I briefly mentioned Dr. Oz in my recent post about NY Med (and the healthcare social media firing). It’s clear to anyone watching the show that Dr. Oz is there for the celebrity factor and not for the actual medical work. He’s always “partnered” with another cardiologist who provides the actual patient care. Of course, I don’t really care too much that he’s on it or not. If it gives them a boost in ratings, good. I like the show.
However, I don’t know a single doctor that likes Dr. Oz and I know many of them who hate Dr. Oz. With this in mind, I found this interview with a medical student whose trying to “take down” Dr. Oz quite interesting. Here’s a short take on what this med student is doing:
Last year, Mazer brought a policy before the Medical Society of the State of New York—where Dr. Oz is licensed—requesting that they consider regulating the advice of famous physicians in the media. His idea: Treat health advice on TV in the same vein as expert testimony, which already has established guidelines for truthfulness.
Although, this quote is really powerful as well, “DR. OZ HAS SOMETHING LIKE 4-MILLION VIEWERS A DAY. THE AVERAGE PHYSICIAN DOESN’T SEE A MILLION PATIENTS IN THEIR LIFETIME.”
This is absolutely one of the problems with social media and other medium like television. The person with the biggest voice doesn’t always have the best information. In fact, sometimes the wrong information is the best way to grow an audience. What’s popular is not always what’s right.
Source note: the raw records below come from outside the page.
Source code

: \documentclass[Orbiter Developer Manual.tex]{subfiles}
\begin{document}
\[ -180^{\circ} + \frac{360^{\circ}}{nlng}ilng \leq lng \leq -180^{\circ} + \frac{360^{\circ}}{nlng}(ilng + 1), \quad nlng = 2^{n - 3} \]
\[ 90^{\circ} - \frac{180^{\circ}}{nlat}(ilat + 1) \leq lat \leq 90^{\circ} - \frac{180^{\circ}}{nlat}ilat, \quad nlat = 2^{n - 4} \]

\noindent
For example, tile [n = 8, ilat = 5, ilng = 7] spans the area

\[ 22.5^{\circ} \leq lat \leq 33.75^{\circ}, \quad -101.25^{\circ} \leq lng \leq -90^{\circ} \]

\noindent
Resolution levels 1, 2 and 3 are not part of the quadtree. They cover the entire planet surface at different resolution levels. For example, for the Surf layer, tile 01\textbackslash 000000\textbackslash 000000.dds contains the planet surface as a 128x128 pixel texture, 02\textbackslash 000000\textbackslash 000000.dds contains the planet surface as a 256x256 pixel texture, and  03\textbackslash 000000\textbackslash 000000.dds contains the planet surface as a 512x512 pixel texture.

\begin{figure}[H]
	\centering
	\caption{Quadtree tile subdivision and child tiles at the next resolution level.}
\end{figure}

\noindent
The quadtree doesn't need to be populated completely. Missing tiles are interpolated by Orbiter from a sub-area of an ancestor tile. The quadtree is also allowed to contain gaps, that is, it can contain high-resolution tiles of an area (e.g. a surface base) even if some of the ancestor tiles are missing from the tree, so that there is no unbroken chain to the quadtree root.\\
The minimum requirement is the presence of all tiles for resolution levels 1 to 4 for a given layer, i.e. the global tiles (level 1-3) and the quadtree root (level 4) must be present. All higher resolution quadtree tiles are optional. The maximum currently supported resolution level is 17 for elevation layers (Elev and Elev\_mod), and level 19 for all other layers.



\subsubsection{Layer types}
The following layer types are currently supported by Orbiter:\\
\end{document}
Mazer in his interview highlights the biggest problem with some of the things that Dr. Oz says. The movement in healthcare has largely been towards evidence based medicine. I think that movement will only grow stronger as we can prove the effectiveness of care even better. However, many of the things on Dr. Oz’s show go contrary to evidence based medicine. This leaves the patient-doctor relationship at a cross roads when a patient chooses to follow something they’ve seen on TV versus the advice of the doctor (even if the doctor is on the side of evidence).
Dr. Oz aside, the same principle applies to other information patients might find on the internet. Many doctors would like to just brush this aside and say that patients should “trust” them since there’s bad information on the internet or there’s a bigger picture. That might work in the short term, but won’t last long term.
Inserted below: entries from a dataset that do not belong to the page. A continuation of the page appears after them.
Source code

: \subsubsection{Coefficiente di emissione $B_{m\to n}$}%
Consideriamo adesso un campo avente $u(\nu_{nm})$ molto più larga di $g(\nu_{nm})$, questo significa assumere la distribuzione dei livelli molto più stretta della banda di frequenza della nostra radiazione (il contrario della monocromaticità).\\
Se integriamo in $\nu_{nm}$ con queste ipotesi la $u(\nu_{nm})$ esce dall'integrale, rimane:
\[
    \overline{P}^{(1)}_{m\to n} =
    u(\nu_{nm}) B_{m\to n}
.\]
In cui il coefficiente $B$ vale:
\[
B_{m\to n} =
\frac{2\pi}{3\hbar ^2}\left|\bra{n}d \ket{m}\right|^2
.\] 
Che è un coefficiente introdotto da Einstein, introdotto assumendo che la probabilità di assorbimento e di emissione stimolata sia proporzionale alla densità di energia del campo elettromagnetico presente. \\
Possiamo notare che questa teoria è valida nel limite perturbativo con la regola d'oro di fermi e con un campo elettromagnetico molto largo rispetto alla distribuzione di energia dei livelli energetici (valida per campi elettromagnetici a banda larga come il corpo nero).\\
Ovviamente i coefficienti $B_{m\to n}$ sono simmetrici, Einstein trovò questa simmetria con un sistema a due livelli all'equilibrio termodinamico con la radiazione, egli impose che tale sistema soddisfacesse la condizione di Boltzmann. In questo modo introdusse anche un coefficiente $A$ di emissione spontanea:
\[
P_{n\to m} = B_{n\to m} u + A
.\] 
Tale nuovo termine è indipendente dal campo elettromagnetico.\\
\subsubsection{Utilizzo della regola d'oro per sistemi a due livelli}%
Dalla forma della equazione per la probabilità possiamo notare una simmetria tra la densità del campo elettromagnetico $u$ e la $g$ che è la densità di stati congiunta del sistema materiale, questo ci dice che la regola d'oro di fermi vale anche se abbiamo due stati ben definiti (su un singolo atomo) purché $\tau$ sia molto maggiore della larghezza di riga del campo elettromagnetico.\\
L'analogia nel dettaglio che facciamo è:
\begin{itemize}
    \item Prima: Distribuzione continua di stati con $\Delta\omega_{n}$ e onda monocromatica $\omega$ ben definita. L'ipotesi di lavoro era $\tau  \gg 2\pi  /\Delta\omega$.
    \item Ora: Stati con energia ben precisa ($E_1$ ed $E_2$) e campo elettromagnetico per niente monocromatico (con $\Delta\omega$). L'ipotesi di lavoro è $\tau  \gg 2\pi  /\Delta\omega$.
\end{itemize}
Long term doctors are going to have to take a collaborative approach with patients. As patients we just have to be careful that we don’t take it too far. Collaboration means that the patient needs to be collaborative as well.
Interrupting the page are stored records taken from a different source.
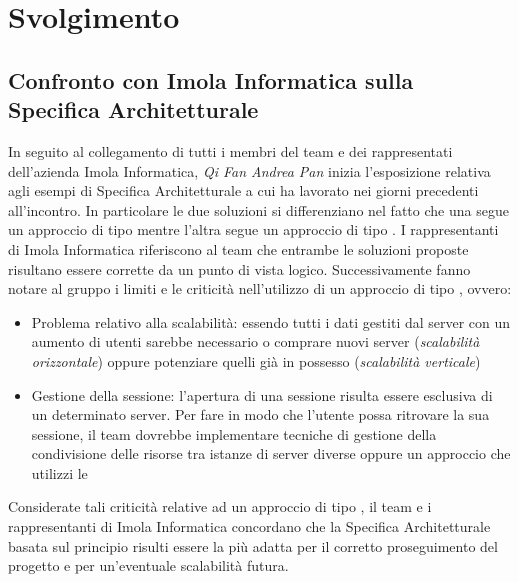 \section{Svolgimento}

\subsection{Confronto con Imola Informatica sulla Specifica Architetturale} 
In seguito al collegamento di tutti i membri del team e dei rappresentati dell'azienda Imola Informatica, \textit{Qi Fan Andrea Pan} inizia l'esposizione relativa agli esempi di Specifica Architetturale a cui ha lavorato nei giorni precedenti all'incontro. In particolare le due soluzioni si differenziano nel fatto che una segue un approccio di tipo  mentre l'altra segue un approccio di tipo . \newline
I rappresentanti di Imola Informatica riferiscono al team che entrambe le soluzioni proposte risultano essere corrette da un punto di vista logico. Successivamente fanno notare al gruppo i limiti e le criticità nell'utilizzo di un approccio di tipo , ovvero: 
\begin{itemize}
    \item Problema relativo alla scalabilità: essendo tutti i dati gestiti dal server con un aumento di utenti sarebbe necessario o comprare nuovi server (\textit{scalabilità orizzontale}) oppure potenziare quelli già in possesso (\textit{scalabilità verticale})
    \item Gestione della sessione: l'apertura di una sessione risulta essere esclusiva di un determinato server. Per fare in modo che l'utente possa ritrovare la sua sessione, il team dovrebbe implementare tecniche di gestione della condivisione delle risorse tra istanze di server diverse oppure un approccio che utilizzi le 
\end{itemize}
Considerate tali criticità relative ad un approccio di tipo , il team e i rappresentanti di Imola Informatica concordano che la Specifica Architetturale basata sul principio  risulti essere la più adatta per il corretto proseguimento del progetto e per un'eventuale scalabilità futura.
The other way for doctors to battle the misinformation out there is to provide quality sources of trusted information. One way this will happen is on the physician website. Instead of being a glorified yellow page ad, the physician website is going to have to do more to engage and educate patients. That’s part of the opportunity and vision for Physia. It’s an exciting time to be in healthcare…if you like change.